Source data =
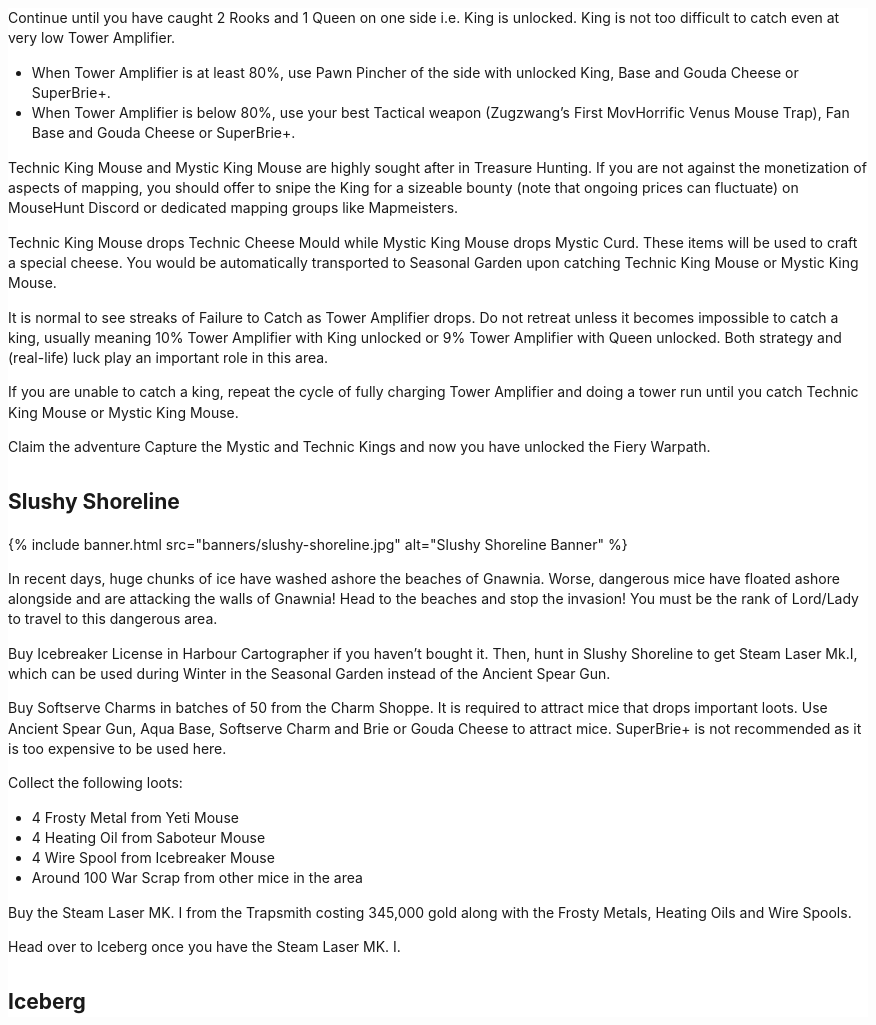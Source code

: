 Continue until you have caught 2 Rooks and 1 Queen on one side i.e. King is unlocked. King is not too difficult to catch even at very low Tower Amplifier.

- When Tower Amplifier is at least 80%, use Pawn Pincher of the side with unlocked King, Base and Gouda Cheese or SuperBrie+.
- When Tower Amplifier is below 80%, use your best Tactical weapon (Zugzwang’s First MovHorrific Venus Mouse Trap), Fan Base and Gouda Cheese or SuperBrie+.


Technic King Mouse and Mystic King Mouse are highly sought after in Treasure Hunting. If you are not against the monetization of aspects of mapping, you should offer to snipe the King for a sizeable bounty (note that ongoing prices can fluctuate) on MouseHunt Discord or dedicated mapping groups like Mapmeisters.

Technic King Mouse drops Technic Cheese Mould while Mystic King Mouse drops Mystic Curd. These items will be used to craft a special cheese. You would be automatically transported to Seasonal Garden upon catching Technic King Mouse or Mystic King Mouse.

It is normal to see streaks of Failure to Catch as Tower Amplifier drops. Do not retreat unless it becomes impossible to catch a king, usually meaning 10% Tower Amplifier with King unlocked or 9% Tower Amplifier with Queen unlocked. Both strategy and (real-life) luck play an important role in this area.

If you are unable to catch a king, repeat the cycle of fully charging Tower Amplifier and doing a tower run until you catch Technic King Mouse or Mystic King Mouse.

Claim the adventure Capture the Mystic and Technic Kings and now you have unlocked the Fiery Warpath.

## Slushy Shoreline

{% include banner.html src="banners/slushy-shoreline.jpg" alt="Slushy Shoreline Banner" %}

In recent days, huge chunks of ice have washed ashore the beaches of Gnawnia. Worse, dangerous mice have floated ashore alongside and are attacking the walls of Gnawnia! Head to the beaches and stop the invasion! You must be the rank of Lord/Lady to travel to this dangerous area.

Buy Icebreaker License in Harbour Cartographer if you haven’t bought it. Then, hunt in Slushy Shoreline to get Steam Laser Mk.I, which can be used during Winter in the Seasonal Garden instead of the Ancient Spear Gun.

Buy Softserve Charms in batches of 50 from the Charm Shoppe. It is required to attract mice that drops important loots. Use Ancient Spear Gun, Aqua Base, Softserve Charm and Brie or Gouda Cheese to attract mice. SuperBrie+ is not recommended as it is too expensive to be used here.

Collect the following loots:

- 4 Frosty Metal from Yeti Mouse
- 4 Heating Oil from Saboteur Mouse
- 4 Wire Spool from Icebreaker Mouse
- Around 100 War Scrap from other mice in the area

Buy the Steam Laser MK. I from the Trapsmith costing 345,000 gold along with the Frosty Metals, Heating Oils and Wire Spools.

Head over to Iceberg once you have the Steam Laser MK. I.

## Iceberg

Brief =
Look through the entries above and quote exactly the lines from the line with "low Tower Amplifier." to the line with "- When Tower Amplifier is below", counting both of those lines.

Completed exercise =
: Continue until you have caught 2 Rooks and 1 Queen on one side i.e. King is unlocked. King is not too difficult to catch even at very low Tower Amplifier.

- When Tower Amplifier is at least 80%, use Pawn Pincher of the side with unlocked King, Base and Gouda Cheese or SuperBrie+.
- When Tower Amplifier is below 80%, use your best Tactical weapon (Zugzwang’s First MovHorrific Venus Mouse Trap), Fan Base and Gouda Cheese or SuperBrie+.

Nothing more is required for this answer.